One commit rule is too sharp to skip and too deep to expand here. A leader replicates entries left over from previous terms, but it is not allowed to consider such an entry committed merely because a majority now stores it. It may only count replicas for entries from its own current term, and prior-term entries commit indirectly, carried along once a current-term entry above them commits (§5.4.2). The reason is Figure 8 of the paper: a leader that committed a prior-term entry by replica count could later see that same entry overwritten by a different leader, which would mean committing and then losing the same entry. The sim enforces this — maybeAdvanceCommit only advances on a current-term entry — and the full walk-through of Figure 8 lives in this explainer’s parking-lot notes rather than here, because it is a log-replication subtlety, not an election one.

When Raft is worth it

Reach for Raft when an acknowledged write must survive the loss of a minority of nodes with zero divergence — config stores, lock services, the source of truth a hundred other services read from. The cost is concrete: every committed write pays a round-trip to a majority before it is acknowledged, so your write latency floors at the slowest node in the fastest majority, and a minority partition stops accepting writes entirely rather than risk a second history. That unavailability is the feature; it is the protocol choosing consistency over writing into the void.

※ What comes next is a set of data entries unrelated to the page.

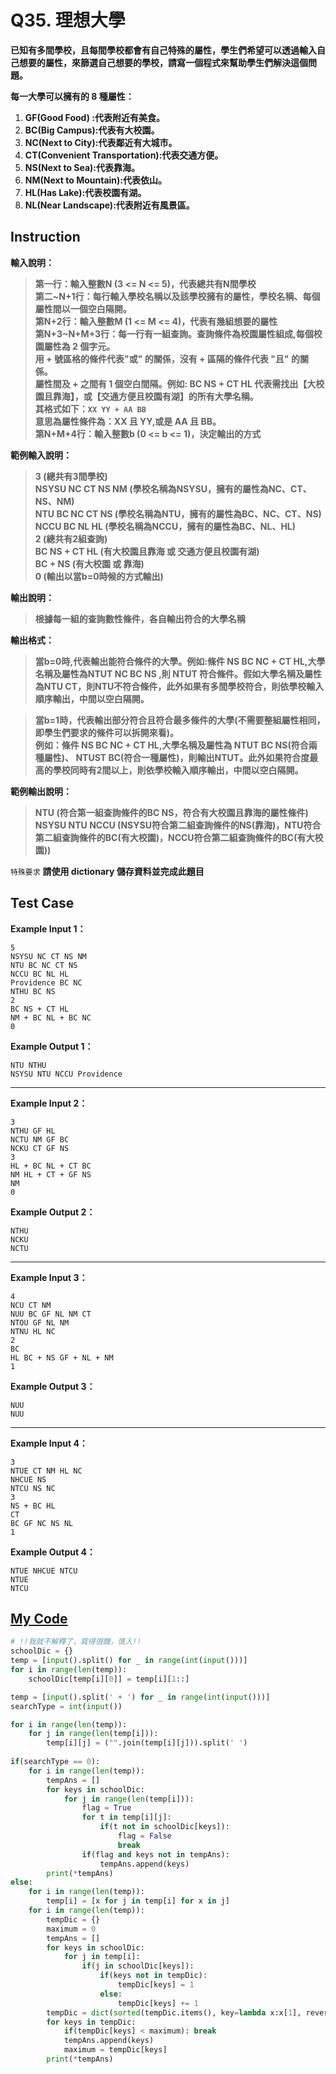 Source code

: # Q35. 理想大學

**已知有多間學校，且每間學校都會有自己特殊的屬性，學生們希望可以透過輸入自己想要的屬性，來篩選自己想要的學校，請寫一個程式來幫助學生們解決這個問題。**

**每一大學可以擁有的 8 種屬性：**
1. **GF(Good Food) :代表附近有美食。**
2. **BC(Big Campus):代表有大校園。**
3. **NC(Next to City):代表鄰近有大城市。**
4. **CT(Convenient Transportation):代表交通方便。**
5. **NS(Next to Sea):代表靠海。**
6. **NM(Next to Mountain):代表依山。**
7. **HL(Has Lake):代表校園有湖。**
8. **NL(Near Landscape):代表附近有風景區。**

## Instruction

**輸入說明：**
> **第一行：輸入整數N (3 <= N <= 5)，代表總共有N間學校**  
  **第二~N+1行：每行輸入學校名稱以及該學校擁有的屬性，學校名稱、每個屬性間以一個空白隔開。**  
  **第N+2行：輸入整數M (1 <= M <= 4)，代表有幾組想要的屬性**  
  **第N+3~N+M+3行：每一行有一組查詢。查詢條件為校園屬性組成,每個校園屬性為 2 個字元。**  
  **用 + 號區格的條件代表"或" 的關係，沒有 + 區隔的條件代表 "且" 的關係。**  
  **屬性間及 + 之間有 1 個空白間隔。例如: BC NS + CT HL 代表需找出【大校園且靠海】，或【交通方便且校園有湖】的所有大學名稱。**  
  **其格式如下：``XX YY + AA BB``**  
  **意思為屬性條件為：XX 且 YY,或是 AA 且 BB。**  
  **第N+M+4行：輸入整數b (0 <= b <= 1)，決定輸出的方式**  

**範例輸入說明：**  
> **3 (總共有3間學校)**  
  **NSYSU NC CT NS NM (學校名稱為NSYSU，擁有的屬性為NC、CT、NS、NM)**  
  **NTU BC NC CT NS (學校名稱為NTU，擁有的屬性為BC、NC、CT、NS)**  
  **NCCU BC NL HL (學校名稱為NCCU，擁有的屬性為BC、NL、HL)**  
  **2 (總共有2組查詢)**  
  **BC NS + CT HL (有大校園且靠海 或 交通方便且校園有湖)**  
  **BC + NS (有大校園 或 靠海)**  
  **0 (輸出以當b=0時候的方式輸出)**  

**輸出說明：**  
> **根據每一組的查詢數性條件，各自輸出符合的大學名稱**  

**輸出格式：**  
> **當b=0時,代表輸出能符合條件的大學。例如:條件 NS BC NC + CT HL,大學名稱及屬性為NTUT NC BC NS ,則 NTUT 符合條件。假如大學名稱及屬性為NTU CT，則NTU不符合條件，此外如果有多間學校符合，則依學校輸入順序輸出，中間以空白隔開。**  

> **當b=1時，代表輸出部分符合且符合最多條件的大學(不需要整組屬性相同，即學生們要求的條件可以拆開來看)。**  
**例如：條件 NS BC NC + CT HL,大學名稱及屬性為 NTUT BC NS(符合兩種屬性)、 NTUST BC(符合一種屬性)，則輸出NTUT。此外如果符合度最高的學校同時有2間以上，則依學校輸入順序輸出，中間以空白隔開。**  

**範例輸出說明：**
> **NTU (符合第一組查詢條件的BC NS，符合有大校園且靠海的屬性條件)**  
  **NSYSU NTU NCCU (NSYSU符合第二組查詢條件的NS(靠海)，NTU符合第二組查詢條件的BC(有大校園)，NCCU符合第二組查詢條件的BC(有大校園))**  

``特殊要求``
**請使用 dictionary 儲存資料並完成此題目**

## Test Case 

**Example Input 1：**

    5
    NSYSU NC CT NS NM
    NTU BC NC CT NS
    NCCU BC NL HL
    Providence BC NC
    NTHU BC NS
    2
    BC NS + CT HL
    NM + BC NL + BC NC
    0
**Example Output 1：**  

    NTU NTHU
    NSYSU NTU NCCU Providence
- - -
**Example Input 2：**

    3
    NTHU GF HL
    NCTU NM GF BC
    NCKU CT GF NS
    3
    HL + BC NL + CT BC
    NM HL + CT + GF NS
    NM
    0
**Example Output 2：**  

    NTHU
    NCKU
    NCTU
- - -
**Example Input 3：**

    4
    NCU CT NM
    NUU BC GF NL NM CT
    NTOU GF NL NM
    NTNU HL NC
    2
    BC
    HL BC + NS GF + NL + NM
    1
**Example Output 3：**  

    NUU
    NUU
- - -
**Example Input 4：**

    3
    NTUE CT NM HL NC
    NHCUE NS
    NTCU NS NC
    3
    NS + BC HL
    CT
    BC GF NC NS NL
    1
**Example Output 4：**  

    NTUE NHCUE NTCU
    NTUE
    NTCU

## [My Code](../HomeWork/q035.py)

```python
# !!我就不解釋了，寫得很醜，慎入!!
schoolDic = {}
temp = [input().split() for _ in range(int(input()))]
for i in range(len(temp)):
    schoolDic[temp[i][0]] = temp[i][1::]

temp = [input().split(' + ') for _ in range(int(input()))]
searchType = int(input())

for i in range(len(temp)):
    for j in range(len(temp[i])):
        temp[i][j] = ("".join(temp[i][j])).split(' ')
        
if(searchType == 0):
    for i in range(len(temp)):
        tempAns = []
        for keys in schoolDic:
            for j in range(len(temp[i])):
                flag = True
                for t in temp[i][j]:
                    if(t not in schoolDic[keys]):
                        flag = False
                        break
                if(flag and keys not in tempAns):
                    tempAns.append(keys)
        print(*tempAns)
else:
    for i in range(len(temp)):
        temp[i] = [x for j in temp[i] for x in j]
    for i in range(len(temp)):
        tempDic = {}
        maximum = 0
        tempAns = []
        for keys in schoolDic:
            for j in temp[i]:
                if(j in schoolDic[keys]):
                    if(keys not in tempDic):
                        tempDic[keys] = 1
                    else:
                        tempDic[keys] += 1
        tempDic = dict(sorted(tempDic.items(), key=lambda x:x[1], reverse=True))
        for keys in tempDic:
            if(tempDic[keys] < maximum): break
            tempAns.append(keys)
            maximum = tempDic[keys]
        print(*tempAns)
```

If your data can tolerate a bounded reconciliation window — if “last writer wins” or a CRDT merge is acceptable, or an upstream source can replay — then single-primary-with-failover is cheaper and you do not need a vote on every commit. The line is exactly the opening scenario: if two primaries taking writes during a partition is a recoverable nuisance, skip the quorum tax. If it is a corrupted ledger and a regulator’s phone call, pay it.

Sources

Diego Ongaro and John Ousterhout, In Search of an Understandable Consensus Algorithm (Extended Version) — terms and the at-most-one-leader-per-term argument (§5.2), the persisted single vote and majority rule (§5.2), the election restriction on up-to-date logs (§5.4.1), and the current-term commit rule with Figure 8 (§5.4.2).
The Raft website — the canonical animated visualization and the list of production implementations.
etcd documentation, Tuning — the 100 ms heartbeat / 1000 ms election-timeout defaults, the ≥10× round-trip-time guidance, and the 50000 ms ceiling for globally distributed clusters.